Alles richtig gemacht oder verfilmte Ironie?
Soll das der filmische Höhepunkt der Comicverfilmungen sein?
In der Redaktion des Kinokalender Dresden ist man, wieder mal, darüber geteilter Meinung.
Alles richtig gemacht oder verfilmte Ironie, aufgeblasen zu kindlichem Dauerfeuer – Marvels The Avengers ?

Pro:

Noch eine Comicverfilmung aus dem Hause Marvel - mit Riesenbudget und großen Namen Besetzung produziert. Kann das gut gehen? Das gleich vorab - es kann.

Disney, der US-Unterhaltungsriese, der 2009 Marvel Entertainment übernahm und mit Erfahrung im Recyceln alter Unterhaltungsware - Stichwort »Karibik« - hat wieder mal (fast) alles richtig gemacht. Die anhaltend guten Zahlen in den USA und bei uns belegen, der Nerv des Publikums und sogar der Kritiker wurde getroffen.

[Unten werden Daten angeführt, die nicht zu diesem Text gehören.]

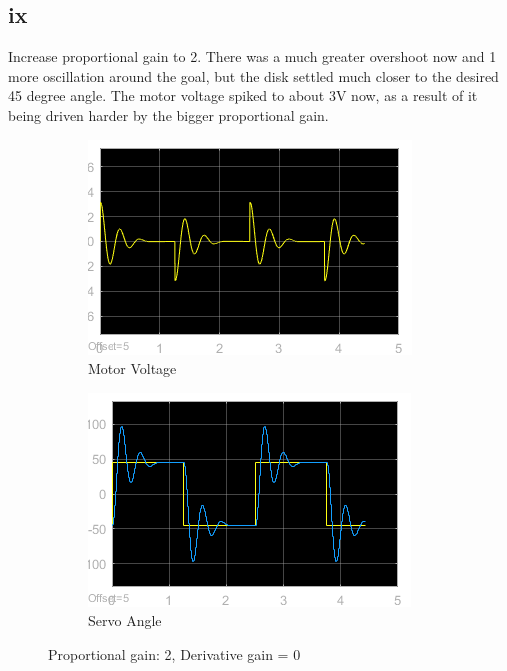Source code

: \documentclass[12pt]{article}
\begin{document}
\subsection*{ix} %
Increase proportional gain to 2. There was a much greater overshoot now and 1 more oscillation around the goal, but the disk settled much closer to the desired 45 degree angle. The motor voltage spiked to about 3V now, as a result of it being driven harder by the bigger proportional gain.
\begin{figure}[h!]
    \centering
    \begin{subfigure}[b]{0.49\textwidth}
        \includegraphics[width=\textwidth]{ix_voltage}
        \caption{Motor Voltage}
    \end{subfigure}
    \begin{subfigure}[b]{0.49\textwidth}
        \includegraphics[width=\textwidth]{ix_angle}
        \caption{Servo Angle}
    \end{subfigure}
    \caption{\label{fig:ix} Proportional gain: 2, Derivative gain = 0}
\end{figure}
\end{document}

Statt nur auf Geld, Effekte und die angesagten Namen zu setzen, wurde intelligent, mit viel Spaß und Ironie die Tradition der amerikanischen Superhelden modernisiert und dem Zeitgeist angepasst. So darf zwar Samuel L. Jackson sehr direkt und nüchtern den Laden zusammenhalten, dafür aber liefert Robert Downey Jr. eine sehr schöne Probe seines schauspielerischen Vermögens ab und kann im Duett mit Mark Ruffalo durchaus hintersinnig und selbstironisch die Handlung und die Interessen der Regierung und ihrer Geheimorganisation hinterfragen (Parallelen zur US-amerikanischen Realität sind natürlich ganz zufällig).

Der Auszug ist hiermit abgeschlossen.